Data for the task:
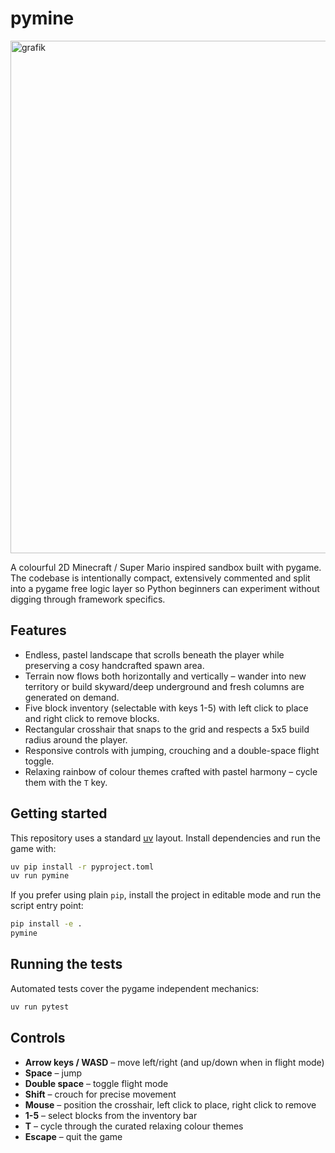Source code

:# pymine

<img width="1038" height="820" alt="grafik" src="https://github.com/user-attachments/assets/4530e242-a8ce-41e1-a9aa-e2aecf11583f" />

A colourful 2D Minecraft / Super Mario inspired sandbox built with
pygame.  The codebase is intentionally compact, extensively commented and
split into a pygame free logic layer so Python beginners can experiment
without digging through framework specifics.

## Features

* Endless, pastel landscape that scrolls beneath the player while preserving a cosy handcrafted spawn area.
* Terrain now flows both horizontally and vertically – wander into new territory or build skyward/deep underground and fresh columns are generated on demand.
* Five block inventory (selectable with keys 1-5) with left click to place and right click to remove blocks.
* Rectangular crosshair that snaps to the grid and respects a 5x5 build radius around the player.
* Responsive controls with jumping, crouching and a double-space flight toggle.
* Relaxing rainbow of colour themes crafted with pastel harmony – cycle them with the ``T`` key.

## Getting started

This repository uses a standard [uv](https://github.com/astral-sh/uv)
layout.  Install dependencies and run the game with:

```bash
uv pip install -r pyproject.toml
uv run pymine
```

If you prefer using plain `pip`, install the project in editable mode and
run the script entry point:

```bash
pip install -e .
pymine
```

## Running the tests

Automated tests cover the pygame independent mechanics:

```bash
uv run pytest
```

## Controls

* **Arrow keys / WASD** – move left/right (and up/down when in flight mode)
* **Space** – jump
* **Double space** – toggle flight mode
* **Shift** – crouch for precise movement
* **Mouse** – position the crosshair, left click to place, right click to remove
* **1-5** – select blocks from the inventory bar
* **T** – cycle through the curated relaxing colour themes
* **Escape** – quit the game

Required action: Starting at the line that contains "## Running the tests", reproduce each line through the end of the records exactly, both ends included.

Response to the exercise:
## Running the tests

Automated tests cover the pygame independent mechanics:

```bash
uv run pytest
```

## Controls

* **Arrow keys / WASD** – move left/right (and up/down when in flight mode)
* **Space** – jump
* **Double space** – toggle flight mode
* **Shift** – crouch for precise movement
* **Mouse** – position the crosshair, left click to place, right click to remove
* **1-5** – select blocks from the inventory bar
* **T** – cycle through the curated relaxing colour themes
* **Escape** – quit the game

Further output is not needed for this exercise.